Our objective was to assess racial and socioeconomic status (SES) disparities in well-differentiated thyroid cancer (WDTC) patients.

Design and Participants:

We conducted a retrospective cohort study on 25 945 patients with WDTC (1999–2008) from the California Cancer Registry (57% white, 4% black, 24% Hispanic, and 15% Asian-Pacific Islander [API]).

Main Outcomes:

We evaluated effect of race and SES variables on stage of cancer presentation and overall/disease-specific survival.

Results:

Significant differences in stage of presentation between all racial groups were found (P < .001), with minority groups presenting with a higher percentage of metastatic disease as compared with white patients (black, odds ratio [OR] = 1.36 with confidence interval [CI] 1.01–1.84; Hispanic, OR = 1.89 [CI, 1.62–2.21], API, OR = 1.82 [CI, 1.54–2.15]). Hispanic (OR = 1.59, [CI, 1.48–1.72]) and API (OR = 1.32 [1.22–1.44]) patients also presented with higher odds of regional disease. Patients with the lowest SES presented with metastatic disease more often than those with the highest SES (OR = 1.45 [CI, 1.16–1.82]). Those that were poor/uninsured and/or with Medicaid insurance had higher odds of presenting with metastatic disease as compared with those with private insurance (OR = 2.41, [CI, 2.10–2.77]). Unadjusted overall survival rates were higher among API and Hispanic patients and lower among black patients (P < .001 vs white patients). Adjusted overall survival also showed a survival disadvantage for black patients (hazard ratio = 1.4, [CI, 1.10–1.73]) and survival advantage for API patients (hazard ratio = 0.83, [CI, 0.71–0.97]). In disease-specific survival analyses, when only those patients with metastatic disease were analyzed separately, black patients again had the lowest survival rates, and Hispanic/API patients had the highest survival rates (P < .04).

Conclusion:

Black patients and those with low SES have worse outcomes for thyroid cancer. API and Hispanic patients may have a protective effect on survival despite presenting with more advanced disease.

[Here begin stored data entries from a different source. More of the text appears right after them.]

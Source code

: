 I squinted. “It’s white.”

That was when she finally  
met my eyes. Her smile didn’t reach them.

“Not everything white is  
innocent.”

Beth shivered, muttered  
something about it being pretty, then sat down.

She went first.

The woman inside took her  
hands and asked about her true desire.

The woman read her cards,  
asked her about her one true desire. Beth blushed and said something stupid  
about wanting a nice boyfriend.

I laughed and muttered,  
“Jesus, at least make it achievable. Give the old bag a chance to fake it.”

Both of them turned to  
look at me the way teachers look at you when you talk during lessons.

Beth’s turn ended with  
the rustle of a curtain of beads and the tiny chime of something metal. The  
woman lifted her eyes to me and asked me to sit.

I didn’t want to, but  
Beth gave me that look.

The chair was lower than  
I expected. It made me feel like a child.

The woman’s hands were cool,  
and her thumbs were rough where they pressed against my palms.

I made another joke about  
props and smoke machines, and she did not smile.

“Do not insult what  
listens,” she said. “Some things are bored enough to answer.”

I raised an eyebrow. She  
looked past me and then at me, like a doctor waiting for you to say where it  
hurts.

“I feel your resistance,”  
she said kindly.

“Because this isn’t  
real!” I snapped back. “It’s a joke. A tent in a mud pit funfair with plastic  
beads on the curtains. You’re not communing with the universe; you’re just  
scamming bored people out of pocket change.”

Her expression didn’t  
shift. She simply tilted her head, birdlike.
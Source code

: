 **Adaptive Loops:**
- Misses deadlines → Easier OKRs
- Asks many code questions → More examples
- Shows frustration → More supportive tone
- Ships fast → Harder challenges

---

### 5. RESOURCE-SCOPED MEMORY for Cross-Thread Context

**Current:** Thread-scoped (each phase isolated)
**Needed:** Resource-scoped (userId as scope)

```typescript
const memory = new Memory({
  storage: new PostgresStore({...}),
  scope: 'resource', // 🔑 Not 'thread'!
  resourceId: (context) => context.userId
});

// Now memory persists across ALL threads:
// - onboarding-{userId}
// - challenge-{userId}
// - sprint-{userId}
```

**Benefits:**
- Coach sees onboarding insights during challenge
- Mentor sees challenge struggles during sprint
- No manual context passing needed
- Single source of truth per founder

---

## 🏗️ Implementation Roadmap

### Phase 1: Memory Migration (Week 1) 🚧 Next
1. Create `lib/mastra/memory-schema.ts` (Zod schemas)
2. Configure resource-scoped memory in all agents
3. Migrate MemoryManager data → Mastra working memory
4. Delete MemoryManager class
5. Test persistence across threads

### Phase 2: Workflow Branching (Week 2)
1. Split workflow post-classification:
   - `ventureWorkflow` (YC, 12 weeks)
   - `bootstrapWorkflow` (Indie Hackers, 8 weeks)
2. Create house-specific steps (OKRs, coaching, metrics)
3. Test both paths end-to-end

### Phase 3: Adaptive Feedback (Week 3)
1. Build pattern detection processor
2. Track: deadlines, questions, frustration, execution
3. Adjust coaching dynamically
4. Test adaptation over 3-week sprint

Racial/ethnic minorities and those in a lower socioeconomic class suffer a disproportionate morbidity and mortality from a large variety of chronic diseases, including cancer, heart disease, diabetes, and stroke (1). Studies have attributed these healthcare inequalities to differences in access to care and/or to living in resource-poor neighborhoods. Others propose a difference in disease biology and genetic variance that contribute to disparities in disease presentation and outcomes (2). Still others suggest that providers may have inherent biases in their treatment of different races despite equal access to care (1, 3). There have also been implications of external sources affecting disease incidence and severity, including environmental exposures or less healthy lifestyles. Therefore, the cause of healthcare disparities is likely multifactorial.

There has been a modest amount of research on thyroid cancer disparities in the past few years (4). This issue is timely because the incidence of thyroid cancer has been rapidly increasing over the past 30 years, only partially explained by incidentally discovered thyroid nodules due to enhanced detection by imaging modalities to diagnose other disease processes (57). Other explanations that have been thought to contribute include obesity (7) or environmental impacts such as radiation and environmental chemicals (6). Recently, racial and socioeconomic status (SES) disparities have also emerged as potential contributors to the rapid rise of thyroid cancer in the United States.

The Endocrine Society, which is the leading society for endocrine science and medicine, has recently published a statement focusing on healthcare disparities in endocrine diseases, indicating this topic is an important one to the organization. In this statement, they specifically noted the correlation of advanced stage of thyroid cancer presentation with low SES as well as lower access to high-volume thyroid surgeons in minority racial populations (4). Recent reviews of the Surveillance Epidemiology and End Results registry show different incidence trends of thyroid cancer among racial/ethnic groups as well as an increasing incidence of thyroid cancer in those with higher access to care (8, 9). Most of these studies, however, were limited by their population databases and fall short of being comprehensive. We are fortunate to have access to the California Cancer registry (CCR), which is California's statewide population-based cancer surveillance system and one of the leading cancer registries in the world. It captures information on all patients diagnosed with cancer within the state of California, one of the most ethnically, economically, and racially diverse populations in the United States.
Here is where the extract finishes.